I have been looking into the pressure pot system from C.A. Technologies. It has a lot of very impressive features, you can get it with an HVLP gun, and it has the look and feel of a quality piece of equipment, but I have yet to try it out. Goes for about $650 in my area.
You would be surprised how easy a pressure pot is to maintain. Relieve the pressure on the pot, blow the material back into the tank, dump the unused material into a container, flush pot with solvent.
In a two-gallon pot, a half gallon of solvent is about all you need to clean the pot, and you can reuse the the cleaning solvent if you clean it properly every time. Be sure to clean after each day's work, or upon changing the materials being sprayed.

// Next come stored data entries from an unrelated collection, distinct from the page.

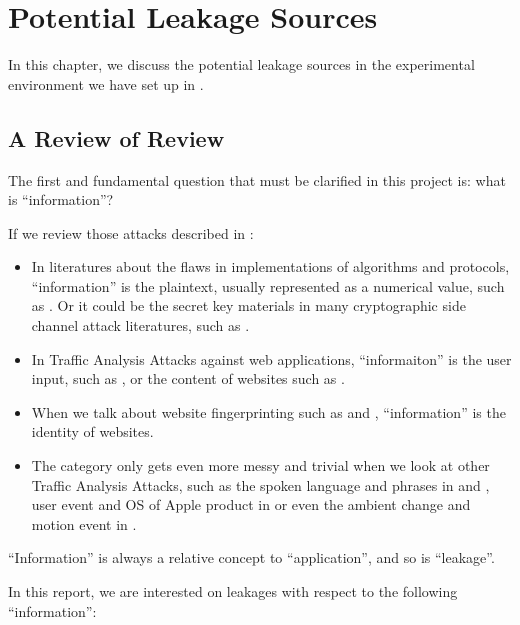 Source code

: \chapter{Potential Leakage Sources}

In this chapter, we discuss the potential leakage sources in the experimental environment we have set up in . 

\section{A Review of Review} \label{Sec: A Review of Review}

The first and fundamental question that must be clarified in this project is: what is ``information''?

If we review those attacks described in :

\begin{itemize}
	\item In literatures about the flaws in implementations of algorithms and protocols, ``information'' is the plaintext, usually represented as a numerical value, such as \cite{802154sec} \cite{rfc7457} \cite{CompressionRatioAttack} \cite{PaddingOracle}. Or it could be the secret key materials in many cryptographic side channel attack literatures, such as \cite{DPA}.
	\item In Traffic Analysis Attacks against web applications, ``informaiton'' is the user input, such as \cite{PinpointWeb} \cite{SearchAttack}, or the content of websites such as \cite{WebSideChannel}.
	\item When we talk about website fingerprinting such as \cite{WebsiteFingerprint} \cite{Peekaboo} and \cite{PClassifier}, ``information'' is the identity of websites. 
	\item The category only gets even more messy and trivial when we look at other Traffic Analysis Attacks, such as the spoken language and phrases in \cite{VoIPLanguage} and \cite{VoIPPhrases}, user event and OS of Apple product in \cite{AppleMessage} or even the ambient change and motion event in \cite{Video}.
\end{itemize}

``Information'' is always a relative concept to ``application'', and so is ``leakage''. 

In this report, we are interested on leakages with respect to the following ``information'':

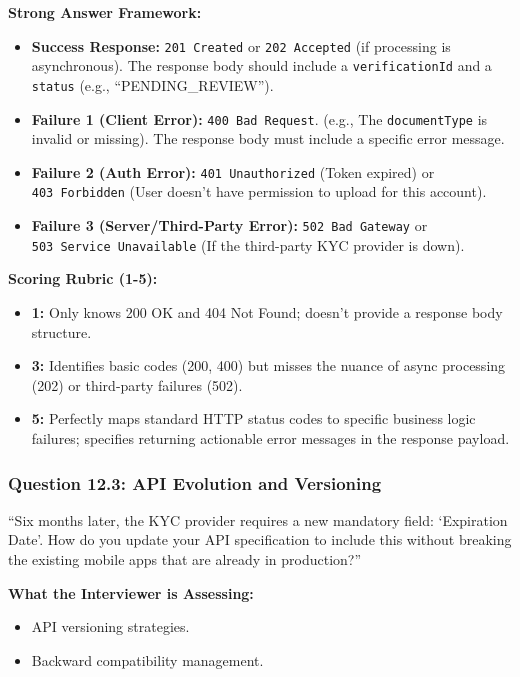 \textbf{Strong Answer Framework:}

\begin{itemize}
\tightlist
\item
  \textbf{Success Response:} \texttt{201\ Created} or
  \texttt{202\ Accepted} (if processing is asynchronous). The response
  body should include a \texttt{verificationId} and a \texttt{status}
  (e.g., ``PENDING\_REVIEW'').
\item
  \textbf{Failure 1 (Client Error):} \texttt{400\ Bad\ Request}. (e.g.,
  The \texttt{documentType} is invalid or missing). The response body
  must include a specific error message.
\item
  \textbf{Failure 2 (Auth Error):} \texttt{401\ Unauthorized} (Token
  expired) or \texttt{403\ Forbidden} (User doesn't have permission to
  upload for this account).
\item
  \textbf{Failure 3 (Server/Third-Party Error):}
  \texttt{502\ Bad\ Gateway} or \texttt{503\ Service\ Unavailable} (If
  the third-party KYC provider is down).
\end{itemize}

\textbf{Scoring Rubric (1-5):}

\begin{itemize}
\tightlist
\item
  \textbf{1:} Only knows 200 OK and 404 Not Found; doesn't provide a
  response body structure.
\item
  \textbf{3:} Identifies basic codes (200, 400) but misses the nuance of
  async processing (202) or third-party failures (502).
\item
  \textbf{5:} Perfectly maps standard HTTP status codes to specific
  business logic failures; specifies returning actionable error messages
  in the response payload.
\end{itemize}

\subsubsection{Question 12.3: API Evolution and
Versioning}\label{question-12.3-api-evolution-and-versioning}

``Six months later, the KYC provider requires a new mandatory field:
`Expiration Date'. How do you update your API specification to include
this without breaking the existing mobile apps that are already in
production?''

\textbf{What the Interviewer is Assessing:}

\begin{itemize}
\tightlist
\item
  API versioning strategies.
\item
  Backward compatibility management.
\end{itemize}


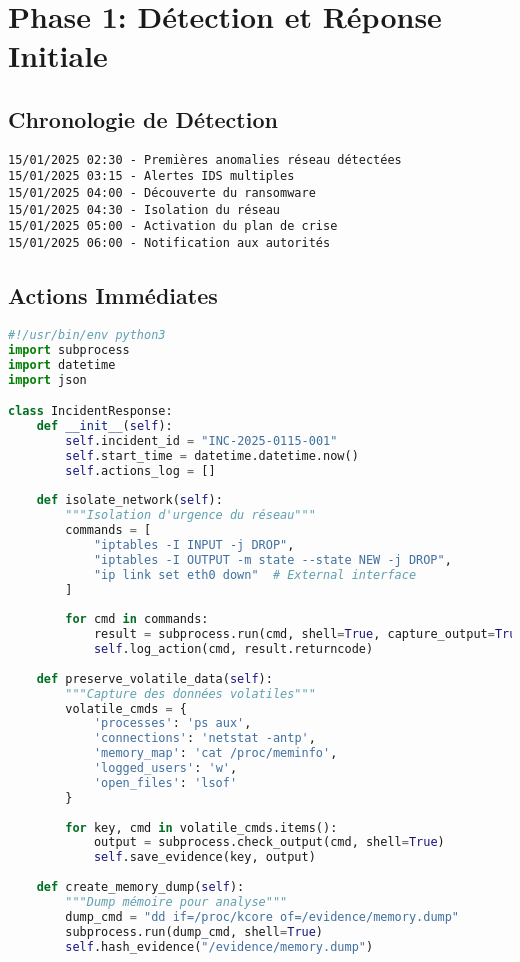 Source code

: \section{Phase 1: Détection et Réponse Initiale}
\subsection{Chronologie de Détection}
\begin{verbatim}
15/01/2025 02:30 - Premières anomalies réseau détectées
15/01/2025 03:15 - Alertes IDS multiples
15/01/2025 04:00 - Découverte du ransomware
15/01/2025 04:30 - Isolation du réseau
15/01/2025 05:00 - Activation du plan de crise
15/01/2025 06:00 - Notification aux autorités
\end{verbatim}

\subsection{Actions Immédiates}
\begin{lstlisting}[language=Python, caption=Script de réponse d'urgence exécuté]
#!/usr/bin/env python3
import subprocess
import datetime
import json

class IncidentResponse:
    def __init__(self):
        self.incident_id = "INC-2025-0115-001"
        self.start_time = datetime.datetime.now()
        self.actions_log = []
    
    def isolate_network(self):
        """Isolation d'urgence du réseau"""
        commands = [
            "iptables -I INPUT -j DROP",
            "iptables -I OUTPUT -m state --state NEW -j DROP",
            "ip link set eth0 down"  # External interface
        ]
        
        for cmd in commands:
            result = subprocess.run(cmd, shell=True, capture_output=True)
            self.log_action(cmd, result.returncode)
    
    def preserve_volatile_data(self):
        """Capture des données volatiles"""
        volatile_cmds = {
            'processes': 'ps aux',
            'connections': 'netstat -antp',
            'memory_map': 'cat /proc/meminfo',
            'logged_users': 'w',
            'open_files': 'lsof'
        }
        
        for key, cmd in volatile_cmds.items():
            output = subprocess.check_output(cmd, shell=True)
            self.save_evidence(key, output)
    
    def create_memory_dump(self):
        """Dump mémoire pour analyse"""
        dump_cmd = "dd if=/proc/kcore of=/evidence/memory.dump"
        subprocess.run(dump_cmd, shell=True)
        self.hash_evidence("/evidence/memory.dump")
\end{lstlisting}

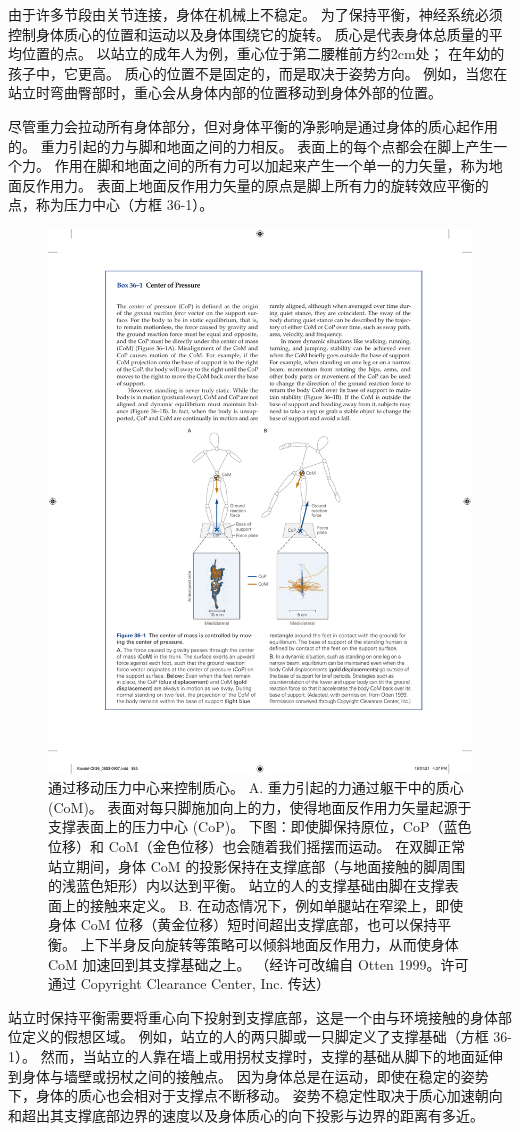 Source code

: 由于许多节段由关节连接，身体在机械上不稳定。
为了保持平衡，神经系统必须控制身体质心的位置和运动以及身体围绕它的旋转。
质心是代表身体总质量的平均位置的点。
以站立的成年人为例，重心位于第二腰椎前方约2cm处； 在年幼的孩子中，它更高。
质心的位置不是固定的，而是取决于姿势方向。
例如，当您在站立时弯曲臀部时，重心会从身体内部的位置移动到身体外部的位置。


尽管重力会拉动所有身体部分，但对身体平衡的净影响是通过身体的质心起作用的。
重力引起的力与脚和地面之间的力相反。
表面上的每个点都会在脚上产生一个力。
作用在脚和地面之间的所有力可以加起来产生一个单一的力矢量，称为地面反作用力。
表面上地面反作用力矢量的原点是脚上所有力的旋转效应平衡的点，称为压力中心（方框 36-1）。


\begin{figure}[htbp]
	\centering
	\includegraphics[width=0.6\linewidth]{chap36/fig_36_1}
	\caption{通过移动压力中心来控制质心。 A. 重力引起的力通过躯干中的质心 (CoM)。 表面对每只脚施加向上的力，使得地面反作用力矢量起源于支撑表面上的压力中心 (CoP)。 下图：即使脚保持原位，CoP（蓝色位移）和 CoM（金色位移）也会随着我们摇摆而运动。 在双脚正常站立期间，身体 CoM 的投影保持在支撑底部（与地面接触的脚周围的浅蓝色矩形）内以达到平衡。 站立的人的支撑基础由脚在支撑表面上的接触来定义。 B. 在动态情况下，例如单腿站在窄梁上，即使身体 CoM 位移（黄金位移）短时间超出支撑底部，也可以保持平衡。 上下半身反向旋转等策略可以倾斜地面反作用力，从而使身体 CoM 加速回到其支撑基础之上。 （经许可改编自 Otten 1999。许可通过 Copyright Clearance Center, Inc. 传达）}
	\label{fig:36_1}
\end{figure}


站立时保持平衡需要将重心向下投射到支撑底部，这是一个由与环境接触的身体部位定义的假想区域。
例如，站立的人的两只脚或一只脚定义了支撑基础（方框 36-1）。
然而，当站立的人靠在墙上或用拐杖支撑时，支撑的基础从脚下的地面延伸到身体与墙壁或拐杖之间的接触点。
因为身体总是在运动，即使在稳定的姿势下，身体的质心也会相对于支撑点不断移动。
姿势不稳定性取决于质心加速朝向和超出其支撑底部边界的速度以及身体质心的向下投影与边界的距离有多近。


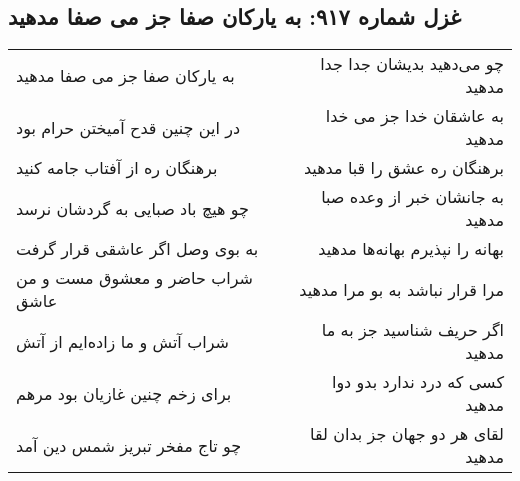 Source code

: \begin{center}
\section*{غزل شماره ۹۱۷: به یارکان صفا جز می صفا مدهید}
\label{sec:0917}
\begin{longtable}{l p{0.5cm} r}
به یارکان صفا جز می صفا مدهید
&&
چو می‌دهید بدیشان جدا جدا مدهید
\\
در این چنین قدح آمیختن حرام بود
&&
به عاشقان خدا جز می خدا مدهید
\\
برهنگان ره از آفتاب جامه کنید
&&
برهنگان ره عشق را قبا مدهید
\\
چو هیچ باد صبایی به گردشان نرسد
&&
به جانشان خبر از وعده صبا مدهید
\\
به بوی وصل اگر عاشقی قرار گرفت
&&
بهانه را نپذیرم بهانه‌ها مدهید
\\
شراب حاضر و معشوق مست و من عاشق
&&
مرا قرار نباشد به بو مرا مدهید
\\
شراب آتش و ما زاده‌ایم از آتش
&&
اگر حریف شناسید جز به ما مدهید
\\
برای زخم چنین غازیان بود مرهم
&&
کسی که درد ندارد بدو دوا مدهید
\\
چو تاج مفخر تبریز شمس دین آمد
&&
لقای هر دو جهان جز بدان لقا مدهید
\\
\end{longtable}
\end{center}
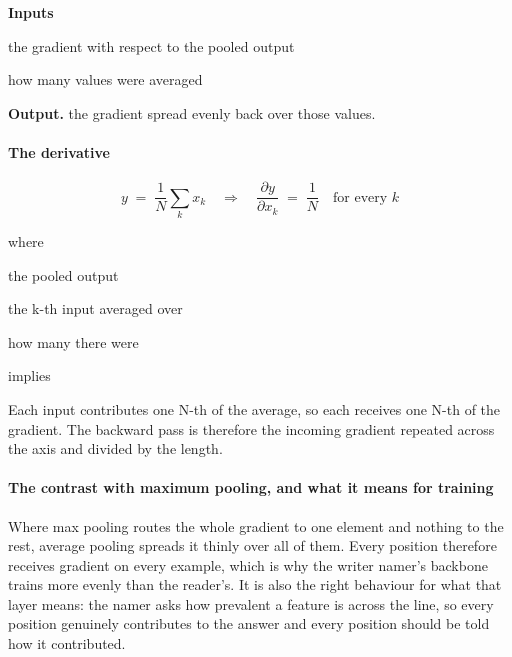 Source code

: \noindent\textbf{Inputs}
\begin{description}[leftmargin=2.2em,style=nextline,font=\normalfont\ttfamily]\setlength\itemsep{1pt}
  \item[{dout}] \normalfont the gradient with respect to the pooled output
  \item[{cache}] \normalfont how many values were averaged
\end{description}

\noindent\textbf{Output.} the gradient spread evenly back over those values.


\paragraph{The derivative}

\begin{equation}
y \;=\; \frac{1}{N}\sum_{k} x_k \quad\Longrightarrow\quad \frac{\partial y}{\partial x_k} \;=\; \frac{1}{N} \quad\text{for every } k
\end{equation}

\noindent where
\begin{description}[leftmargin=2.4em,style=nextline,font=\normalfont\ttfamily]\setlength\itemsep{1pt}
  \item[{$y$}] \normalfont the pooled output
  \item[{$x_k$}] \normalfont the k-th input averaged over
  \item[{$N$}] \normalfont how many there were
  \item[{$\Longrightarrow$}] \normalfont implies
\end{description}
Each input contributes one N-th of the average, so each receives one N-th of the gradient. The backward pass is therefore the incoming gradient repeated across the axis and divided by the length.


\paragraph{The contrast with maximum pooling, and what it means for training}
Where max pooling routes the whole gradient to one element and nothing to the rest, average pooling spreads it thinly over all of them. Every position therefore receives gradient on every example, which is why the writer namer's backbone trains more evenly than the reader's. It is also the right behaviour for what that layer means: the namer asks how prevalent a feature is across the line, so every position genuinely contributes to the answer and every position should be told how it contributed.


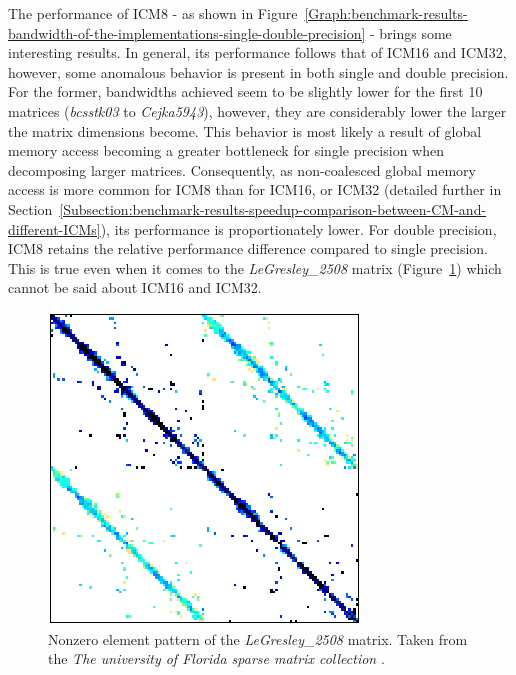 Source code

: The performance of ICM8 - as shown in Figure~\ref{Graph:benchmark-results-bandwidth-of-the-implementations-single-double-precision} - brings some interesting results. In general, its performance follows that of ICM16 and ICM32, however, some anomalous behavior is present in both single and double precision. For the former, bandwidths achieved seem to be slightly lower for the first 10 matrices (\textit{bcsstk03} to \textit{Cejka5943}), however, they are considerably lower the larger the matrix dimensions become. This behavior is most likely a result of global memory access becoming a greater bottleneck for single precision when decomposing larger matrices. Consequently, as non-coalesced global memory access is more common for ICM8 than for ICM16, or ICM32 (detailed further in Section~\ref{Subsection:benchmark-results-speedup-comparison-between-CM-and-different-ICMs}), its performance is proportionately lower. For double precision, ICM8 retains the relative performance difference compared to single precision. This is true even when it comes to the \textit{LeGresley\_2508} matrix (Figure~\ref{Figure:benchmark-results-bandwidth-of-the-implementations-matrix-legresley_2508}) which cannot be said about ICM16 and ICM32.

\begin{figure}
	\centering
	\includegraphics[width=.35\textwidth, keepaspectratio, clip]{images/ch3/matrices/legresley_2508.png}
	\caption{Nonzero element pattern of the \mbox{\textit{LeGresley\_2508}} matrix. Taken from the \emph{The university of Florida sparse matrix collection} \cite{Davis2011}.}
	\label{Figure:benchmark-results-bandwidth-of-the-implementations-matrix-legresley_2508}
\end{figure}

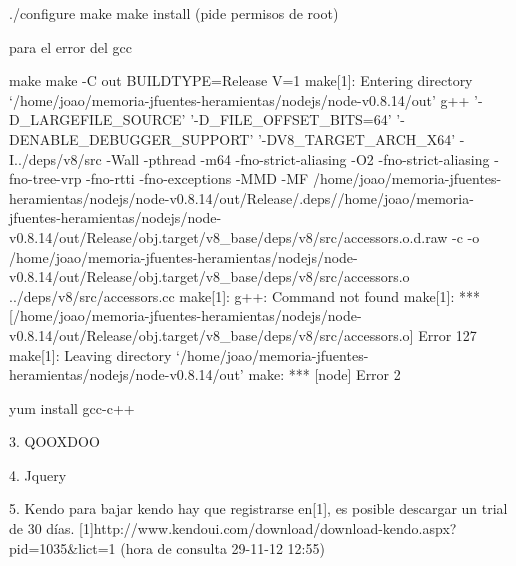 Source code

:         ./configure
     	make
  	make install (pide permisos de root)

	para el error del gcc 
	
make
make -C out BUILDTYPE=Release V=1
make[1]: Entering directory `/home/joao/memoria-jfuentes-heramientas/nodejs/node-v0.8.14/out'
  g++ '-D_LARGEFILE_SOURCE' '-D_FILE_OFFSET_BITS=64' '-DENABLE_DEBUGGER_SUPPORT' '-DV8_TARGET_ARCH_X64' -I../deps/v8/src  -Wall -pthread -m64 -fno-strict-aliasing -O2 -fno-strict-aliasing -fno-tree-vrp -fno-rtti -fno-exceptions -MMD -MF /home/joao/memoria-jfuentes-heramientas/nodejs/node-v0.8.14/out/Release/.deps//home/joao/memoria-jfuentes-heramientas/nodejs/node-v0.8.14/out/Release/obj.target/v8_base/deps/v8/src/accessors.o.d.raw  -c -o /home/joao/memoria-jfuentes-heramientas/nodejs/node-v0.8.14/out/Release/obj.target/v8_base/deps/v8/src/accessors.o ../deps/v8/src/accessors.cc
make[1]: g++: Command not found
make[1]: *** [/home/joao/memoria-jfuentes-heramientas/nodejs/node-v0.8.14/out/Release/obj.target/v8_base/deps/v8/src/accessors.o] Error 127
make[1]: Leaving directory `/home/joao/memoria-jfuentes-heramientas/nodejs/node-v0.8.14/out'
make: *** [node] Error 2

	yum install gcc-c++




3. QOOXDOO




4. Jquery



5. Kendo
para bajar kendo hay que registrarse en[1], es posible descargar un trial de 30 días.
[1]http://www.kendoui.com/download/download-kendo.aspx?pid=1035&lict=1 (hora de consulta 29-11-12 12:55)



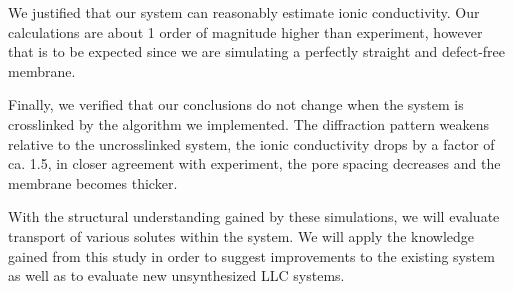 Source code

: \documentclass{article}
\begin{document}
  We justified that our system can reasonably estimate ionic conductivity.  Our
  calculations are about 1 order of magnitude higher than experiment, however
  that is to be expected since we are simulating a perfectly straight and
  defect-free membrane. 

  Finally, we verified that our conclusions do not change when the system is
  crosslinked by the algorithm we implemented. The diffraction pattern weakens
  relative to the uncrosslinked system, the ionic conductivity drops by a factor
  of ca. 1.5, in closer agreement with experiment, the pore spacing decreases and
  the membrane becomes thicker. 

  With the structural understanding gained by these simulations, we will
  evaluate transport of various solutes within the system. We will apply the
  knowledge gained from this study in order to suggest improvements to the
  existing system as well as to evaluate new unsynthesized LLC systems.

  \clearpage
  
\end{document}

I don't know anything about Asturo guns, but have always been a big DeVilbiss fan. Where I work at we just purchased four of the C.A. Technologies HVLP spray guns for my NGR/toner stain booth and they are working great so far. For the price, you may want to look into them. The saying you get what you pay for doesn't apply with these guns; they're better than that.
The C.A. Tech pressure pot has a removable liner and a one-gallon can will fit right in the pot also. There is also an air valve right on the pot so you can turn off the air and open the pot without disconnecting every thing. It's just a real nicely engineered piece of equipment.